Within the Kaaba, in pre-Moslem days, were several idols representing gods. One was called Allah, and was probably the tribal god of the Quraish; three others were Allah's daughters--al-Uzza, al-Lat, and Manah. We may judge the antiquity of this Arab pantheon from the mention of Al-il-Lat (al-Lat) by Herodotus as a major Arabian deity. The Quraish paved the way for monotheism by worshiping Allah as chief god; He was presented to the Meccans as the Lord of their soil, to Whom they must pay a tithe of their crops and the first-born of their herds.
And we know that Muhammed preached, after a series of visions so frightening that he required reassurance from others that he was not going mad, a god called Allah to the very tribe that made a goodly sum of money managing the idol-worship devoted to...Allah. Allah and his daughters. Only now, Allah had a prophet--the last, the ultimate prophet.

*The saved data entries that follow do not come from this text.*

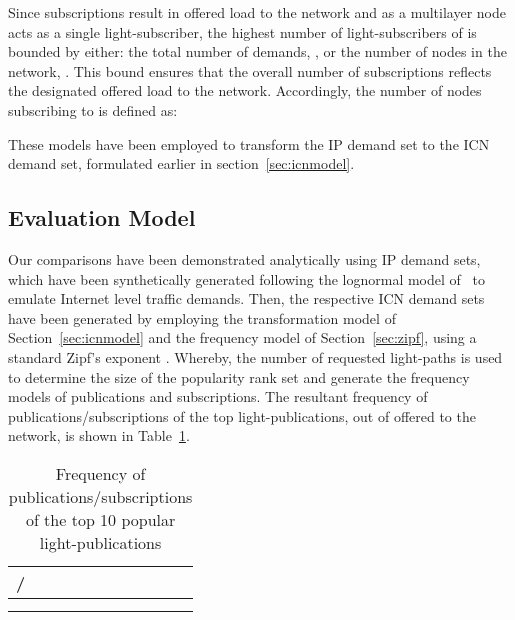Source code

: \documentclass[journal]{IEEEtran}
\begin{document}
Since subscriptions result in offered load to the network and as a multilayer node acts as a single light-subscriber, the highest number of light-subscribers of  is bounded by either: the total number of demands, , or the number of nodes in the network, . This bound ensures that the overall number of subscriptions reflects the designated offered load to the network.
Accordingly, the number of nodes subscribing to  is defined as:

These models have been employed to transform the IP demand set to the ICN demand set, formulated earlier in section~\ref{sec:icnmodel}.

\subsection{Evaluation Model}
Our comparisons have been demonstrated analytically using IP demand sets, which have been synthetically generated following the lognormal model of~\cite{nuc:tm} to emulate Internet level traffic demands. Then, the respective ICN demand sets have been generated by employing the transformation model of Section~\ref{sec:icnmodel} and the frequency model of Section~\ref{sec:zipf}, using a standard Zipf's exponent . Whereby, the number of requested light-paths is used to determine the size of the popularity rank set and generate the frequency models of publications and subscriptions. 
The resultant frequency of publications/subscriptions of the top  light-publications, out of  offered to the network, is shown in Table~\ref{tab:frq}.
\begin{table}[tb]
  \centering
  \caption{Frequency of publications/subscriptions of the top 10 popular light-publications}
  \label{tab:frq}
  \begin{tabular}{l | c c c c c c c c c c}
  	\hline
    / &  &  &  &  &  &  &  &  &  & \\
     \hline 
    	 &  &  &  &  &  &  &  &  &  & \\ 
     &  &  &  &  &  &  &  &  &  & \\ 
    \hline 
  \end{tabular}
\end{table}
\end{document}
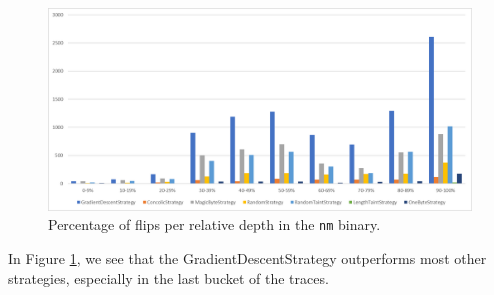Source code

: \begin{figure}[H]
    \centering
    \includegraphics[width=.8\linewidth]{5_results/graphs/nm-depth-relative.png}  
    \caption{Percentage of flips per relative depth in the \texttt{nm} binary.}
    \label{fig:nmDepthRelative}
\end{figure}
In Figure \ref{fig:nmDepthRelative}, we see that the GradientDescentStrategy outperforms most other strategies, especially in the last bucket of the traces.

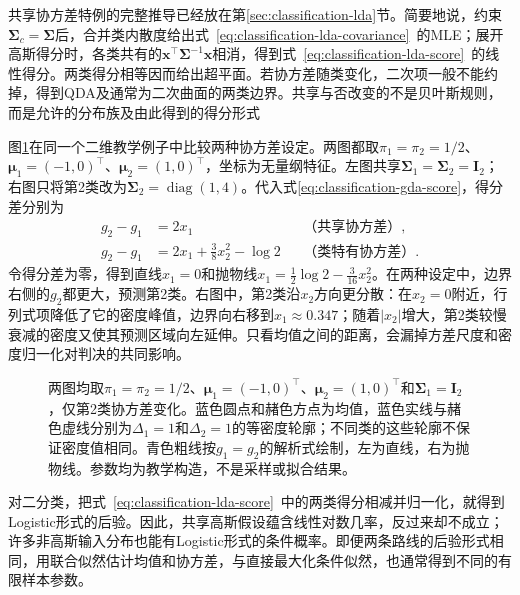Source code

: 共享协方差特例的完整推导已经放在第\ref{sec:classification-lda}节。简要地说，约束$\bm{\Sigma}_c=\bm{\Sigma}$后，合并类内散度给出式~\eqref{eq:classification-lda-covariance}~的MLE；展开高斯得分时，各类共有的$\bm{x}^{\top}\bm{\Sigma}^{-1}\bm{x}$相消，得到式~\eqref{eq:classification-lda-score}~的线性得分。两类得分相等因而给出超平面。若协方差随类变化，二次项一般不能约掉，得到QDA及通常为二次曲面的两类边界。共享与否改变的不是贝叶斯规则，而是允许的分布族及由此得到的得分形式

图\ref{fig:classification-gaussian-boundaries}在同一个二维教学例子中比较两种协方差设定。两图都取$\pi_1=\pi_2=1/2$、$\bm{\mu}_1=(-1,0)^{\top}$、$\bm{\mu}_2=(1,0)^{\top}$，坐标为无量纲特征。左图共享$\bm{\Sigma}_1=\bm{\Sigma}_2=\bm{I}_2$；右图只将第2类改为$\bm{\Sigma}_2=\operatorname{diag}(1,4)$。代入式\eqref{eq:classification-gda-score}，得分差分别为
\begin{equation}
  \label{eq:classification-gda-boundary-example}
  \begin{aligned}
    g_2-g_1&=2x_1
      &&\text{（共享协方差）},\\
    g_2-g_1&=2x_1+\frac38x_2^2-\log2
      &&\text{（类特有协方差）}.
  \end{aligned}
\end{equation}
令得分差为零，得到直线$x_1=0$和抛物线$x_1=\frac12\log2-\frac{3}{16}x_2^2$。在两种设定中，边界右侧的$g_2$都更大，预测第2类。右图中，第2类沿$x_2$方向更分散：在$x_2=0$附近，行列式项降低了它的密度峰值，边界向右移到$x_1\approx0.347$；随着$|x_2|$增大，第2类较慢衰减的密度又使其预测区域向左延伸。只看均值之间的距离，会漏掉方差尺度和密度归一化对判决的共同影响。
\begin{figure}[htbp]
  \centering
  
  \caption{两图均取$\pi_1=\pi_2=1/2$、$\bm{\mu}_1=(-1,0)^{\top}$、$\bm{\mu}_2=(1,0)^{\top}$和$\bm{\Sigma}_1=\bm{I}_2$，仅第2类协方差变化。蓝色圆点和赭色方点为均值，蓝色实线与赭色虚线分别为$\Delta_1=1$和$\Delta_2=1$的等密度轮廓；不同类的这些轮廓不保证密度值相同。青色粗线按$g_1=g_2$的解析式绘制，左为直线，右为抛物线。参数均为教学构造，不是采样或拟合结果。}
  \label{fig:classification-gaussian-boundaries}
\end{figure}

对二分类，把式~\eqref{eq:classification-lda-score}~中的两类得分相减并归一化，就得到Logistic形式的后验。因此，共享高斯假设蕴含线性对数几率，反过来却不成立；许多非高斯输入分布也能有Logistic形式的条件概率。即便两条路线的后验形式相同，用联合似然估计均值和协方差，与直接最大化条件似然，也通常得到不同的有限样本参数。

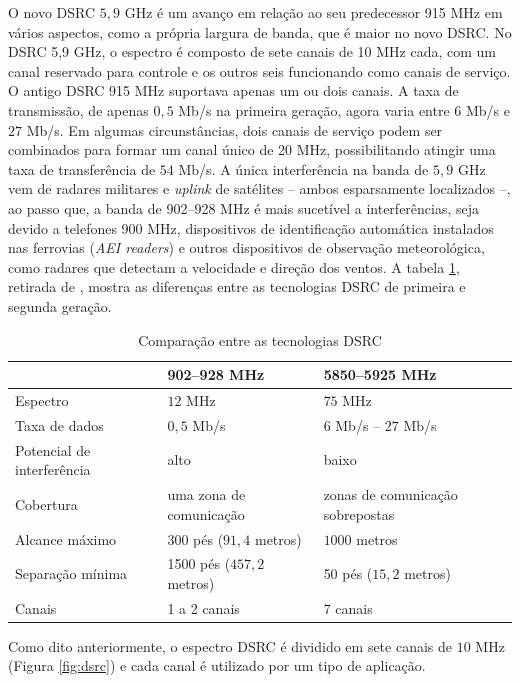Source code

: O novo DSRC $5,9$ GHz é um avanço em relação ao seu predecessor 915 MHz em
vários aspectos, como a própria largura de banda, que é maior no novo DSRC. No
DSRC 5,9 GHz, o espectro é composto de sete canais de 10 MHz cada, com um canal
reservado para controle e os outros seis funcionando como canais de serviço. O
antigo DSRC 915 MHz suportava apenas um ou dois canais. A taxa de transmissão,
de apenas $0,5$ Mb/s na primeira geração, agora varia entre $6$ Mb/s e $27$
Mb/s. Em algumas circunstâncias, dois canais de serviço podem ser combinados
para formar um canal único de 20 MHz, possibilitando atingir uma taxa de
transferência de $54$ Mb/s. A única interferência na banda de $5,9$ GHz vem de
radares militares e \textit{uplink} de satélites -- ambos esparsamente
localizados --, ao passo que, a banda de 902--928 MHz é mais sucetível a
interferências, seja devido a telefones 900 MHz, dispositivos de identificação
automática instalados nas ferrovias (\textit{AEI readers}) e outros dispositivos
de observação meteorológica, como radares que detectam a velocidade e direção
dos ventos.  A tabela \ref{tab:dsrccomparison}, retirada de \cite{guo2006vehicular},
mostra as diferenças entre as tecnologias DSRC de primeira e segunda geração.

\begin{table}[htbp]
		\centering
		\begin{tabular}{l l l}
		\toprule
		& 902--928 MHz & 5850--5925 MHz\\
		\midrule
		Espectro & $12$ MHz & $75$ MHz\\
		Taxa de dados  & $0,5$ Mb/s & $6$ Mb/s -- $27$ Mb/s \\
		Potencial de interferência & alto & baixo \\
		Cobertura & uma zona de comunicação & zonas de comunicação sobrepostas\\
		Alcance máximo & $300$ pés ($91,4$ metros) & $1000$ metros\\
		Separação mínima & 1500 pés ($457,2$ metros) & 50 pés ($15,2$ metros)\\
		Canais & 1 a 2 canais & 7 canais\\
		\bottomrule
		\end{tabular}
\caption{Comparação entre as tecnologias DSRC}
 \label{tab:dsrccomparison}
\end{table}

Como dito anteriormente, o espectro DSRC é dividido em sete canais
de $10$ MHz (Figura \ref{fig:dsrc}) e cada canal é utilizado por um
tipo de aplicação.


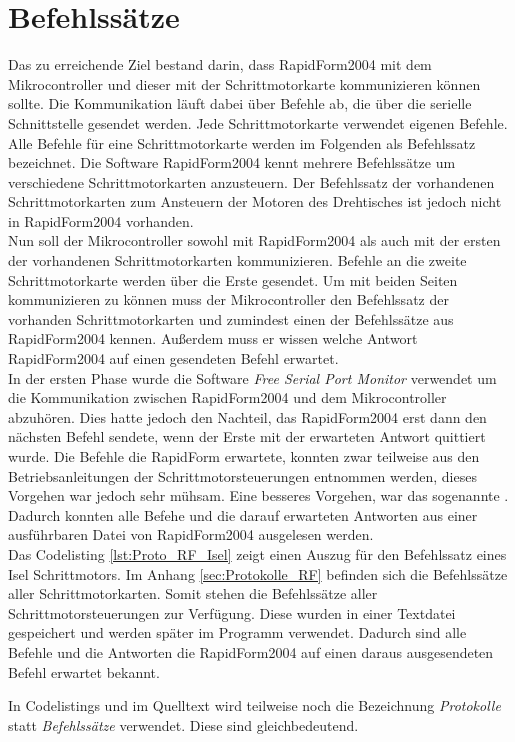 \section{Befehlssätze} 
\label{sec:Protokolle}
Das zu erreichende Ziel bestand darin, dass RapidForm2004 mit dem Mikrocontroller und dieser mit der Schrittmotorkarte kommunizieren können sollte. Die Kommunikation läuft dabei über Befehle ab, die über die serielle Schnittstelle gesendet werden. 
Jede Schrittmotorkarte verwendet eigenen Befehle. Alle Befehle für eine Schrittmotorkarte werden im Folgenden als Befehlssatz bezeichnet. Die Software RapidForm2004 kennt mehrere Befehlssätze um verschiedene Schrittmotorkarten anzusteuern. Der Befehlssatz der vorhandenen Schrittmotorkarten zum Ansteuern der Motoren des Drehtisches ist jedoch nicht in RapidForm2004 vorhanden.\\
Nun soll der Mikrocontroller sowohl mit RapidForm2004 als auch mit der ersten der vorhandenen Schrittmotorkarten kommunizieren. Befehle an die zweite Schrittmotorkarte werden über die Erste gesendet. Um mit beiden Seiten kommunizieren zu können muss der Mikrocontroller den Befehlssatz der vorhanden Schrittmotorkarten und zumindest einen der Befehlssätze aus RapidForm2004 kennen. Außerdem muss er wissen welche Antwort RapidForm2004 auf einen gesendeten Befehl erwartet. \\
In der ersten Phase wurde die Software \emph{Free Serial Port Monitor} verwendet um die Kommunikation zwischen RapidForm2004 und dem Mikrocontroller abzuhören. Dies hatte jedoch den Nachteil, das RapidForm2004 erst dann den nächsten Befehl sendete, wenn der Erste mit der erwarteten Antwort quittiert wurde. Die Befehle die RapidForm erwartete, konnten zwar teilweise aus den Betriebsanleitungen der Schrittmotorsteuerungen entnommen werden, dieses Vorgehen war jedoch sehr mühsam. Eine besseres Vorgehen, war das sogenannte . Dadurch konnten alle Befehe und die darauf erwarteten Antworten aus einer ausführbaren Datei von RapidForm2004 ausgelesen werden.\\
Das Codelisting \ref{lst:Proto_RF_Isel} zeigt einen Auszug für den Befehlssatz eines Isel Schrittmotors. Im Anhang \ref{sec:Protokolle_RF} befinden sich die Befehlssätze aller Schrittmotorkarten. Somit stehen die Befehlssätze aller Schrittmotorsteuerungen zur Verfügung. Diese wurden in einer Textdatei gespeichert und werden später im Programm verwendet. Dadurch sind alle Befehle und die Antworten die RapidForm2004 auf einen daraus ausgesendeten Befehl erwartet bekannt.
\begin{Tipp}In Codelistings und im Quelltext wird teilweise noch die Bezeichnung \emph{Protokolle} statt \emph{Befehlssätze} verwendet. Diese sind gleichbedeutend.\end{Tipp}
\lstset{language=C, basicstyle=\footnotesize, showstringspaces=false, tabsize=8}


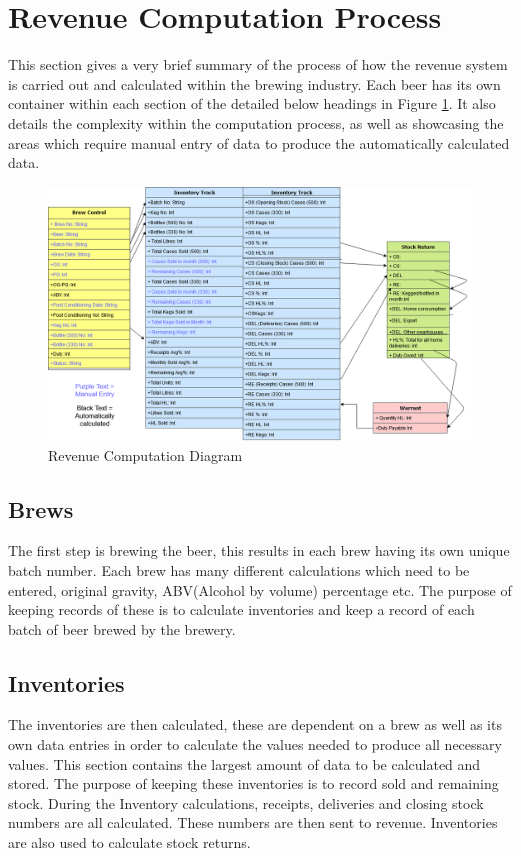 \section{Revenue Computation Process}
This section gives a very brief summary of the process of how the revenue system is carried out and calculated within the brewing industry. Each beer has its own container within each section of the detailed below headings in Figure \ref{fig:revenuecomp}. It also details the complexity within the computation process, as well as showcasing the areas which require manual entry of data to produce the automatically calculated data.
\begin{figure}[h!]
 	\caption{Revenue Computation Diagram}
	\label{fig:revenuecomp}
 	\centering
 	\includegraphics[width=1.25\textwidth]{Images/API Design.png}
\end{figure}
\newpage

\subsection{Brews}
The first step is brewing the beer, this results in each brew having its own unique batch number. Each brew has many different calculations which need to be entered, original gravity, ABV(Alcohol by volume) percentage etc. The purpose of keeping records of these is to calculate inventories and keep a record of each batch of beer brewed by the brewery.

\subsection{Inventories}
The inventories are then calculated, these are dependent on a brew as well as its own data entries in order to calculate the values needed to produce all necessary values. This section contains the largest amount of data to be calculated and stored. The purpose of keeping these inventories is to record sold and remaining stock. During the Inventory calculations, receipts, deliveries and closing stock numbers are all calculated. These numbers are then sent to revenue. Inventories are also used to calculate stock returns.

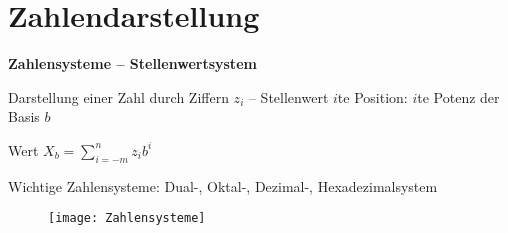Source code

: \section{Zahlendarstellung}
\label{sec:zahlendarstellung}

\textbf{Zahlensysteme -- Stellenwertsystem}
\begin{items}
	\item Darstellung einer Zahl durch Ziffern $z_i$ -- Stellenwert $i$te Position: $i$te Potenz der Basis $b$
	\item Wert $X_b = \sum _{i=-m}^n z_ib^i$
	\item Wichtige Zahlensysteme: Dual-, Oktal-, Dezimal-, Hexadezimalsystem
\end{items}
\begin{figure}[ht]
  \centering
  \texttt{[image: Zahlensysteme]}
  \label{Zahlensysteme}
\end{figure}

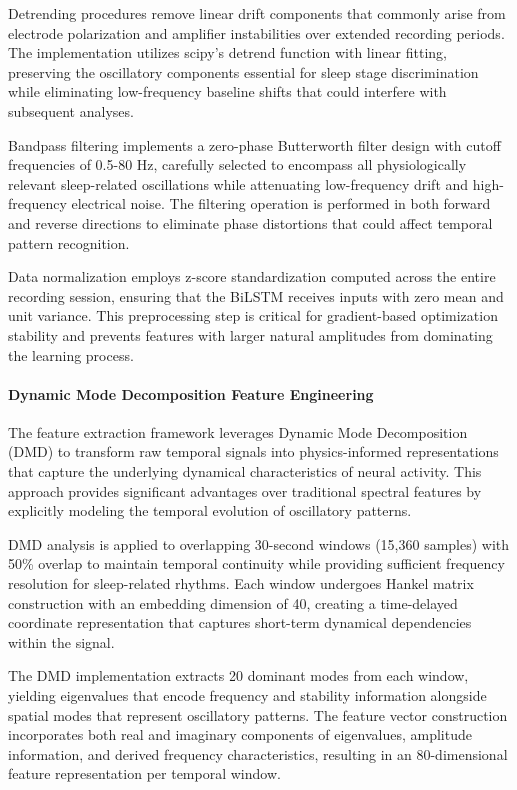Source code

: \documentclass[a4paper,12pt,twoside]{article}
\begin{document}
Detrending procedures remove linear drift components that commonly arise from electrode polarization and amplifier instabilities over extended recording periods. The implementation utilizes scipy's detrend function with linear fitting, preserving the oscillatory components essential for sleep stage discrimination while eliminating low-frequency baseline shifts that could interfere with subsequent analyses.

Bandpass filtering implements a zero-phase Butterworth filter design with cutoff frequencies of 0.5-80 Hz, carefully selected to encompass all physiologically relevant sleep-related oscillations while attenuating low-frequency drift and high-frequency electrical noise. The filtering operation is performed in both forward and reverse directions to eliminate phase distortions that could affect temporal pattern recognition.

Data normalization employs z-score standardization computed across the entire recording session, ensuring that the BiLSTM receives inputs with zero mean and unit variance. This preprocessing step is critical for gradient-based optimization stability and prevents features with larger natural amplitudes from dominating the learning process.

\paragraph{Dynamic Mode Decomposition Feature Engineering}

The feature extraction framework leverages Dynamic Mode Decomposition (DMD) to transform raw temporal signals into physics-informed representations that capture the underlying dynamical characteristics of neural activity. This approach provides significant advantages over traditional spectral features by explicitly modeling the temporal evolution of oscillatory patterns.

DMD analysis is applied to overlapping 30-second windows (15,360 samples) with 50\% overlap to maintain temporal continuity while providing sufficient frequency resolution for sleep-related rhythms. Each window undergoes Hankel matrix construction with an embedding dimension of 40, creating a time-delayed coordinate representation that captures short-term dynamical dependencies within the signal.

The DMD implementation extracts 20 dominant modes from each window, yielding eigenvalues that encode frequency and stability information alongside spatial modes that represent oscillatory patterns. The feature vector construction incorporates both real and imaginary components of eigenvalues, amplitude information, and derived frequency characteristics, resulting in an 80-dimensional feature representation per temporal window.
\end{document}
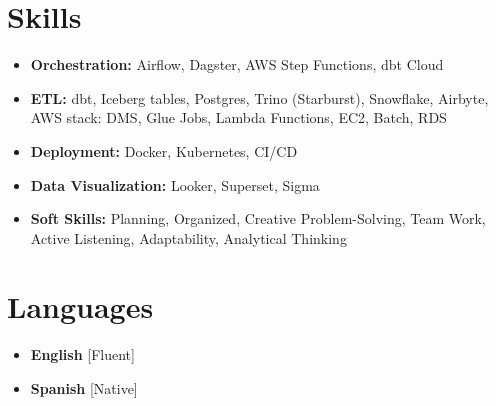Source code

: \documentclass[11pt,a4paper,sans]{moderncv}
\begin{document}
\section{Skills}
{\begin{itemize}[label=\textbullet]
\setlength\itemsep{-0.2cm}
\item {\textbf{Orchestration:} Airflow, Dagster, AWS Step Functions, dbt Cloud}
\item {\textbf{ETL:} dbt, Iceberg tables, Postgres, Trino (Starburst), Snowflake, Airbyte, AWS stack: DMS, Glue Jobs, Lambda Functions, EC2, Batch, RDS}
\item {\textbf{Deployment:} Docker, Kubernetes, CI/CD}
\item {\textbf{Data Visualization:} Looker, Superset, Sigma }
\item {\textbf{Soft Skills:} Planning, Organized, Creative Problem-Solving, Team Work, Active Listening, Adaptability, Analytical Thinking}
\end{itemize}}
\vspace*{-8mm}
\section{Languages}
\begin{multicols}{2}
    \begin{itemize}[leftmargin=0.6cm, label=\textbullet, noitemsep]
    \item \textbf{English} [Fluent]
    \item {\textbf{Spanish} [Native]}
    \end{itemize}
\end{multicols}
\end{document}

Over and over again, I've been told, "MOTW, Muslims worship the same God you do." I reject this notion. It seems ludicrous. Imagining that Muhammad's "Allah" didn't start out as the same "Allah" his own tribe had been idolatrously worshipping from ancient times, or imagining that Muhammad innocently chose an idol's name for his god because it literally means "the god," and that he really had in mind the idol-hating God of the Hebrews--that is, imagining that "Allah" is not merely an idol, freshened up and dusted off for Muhammad's own purposes--requires rather more credulousness than I possess.
Draw your own conclusions; my mind's made up. I think Jerry Vines was right. Not PC, perhaps, but right.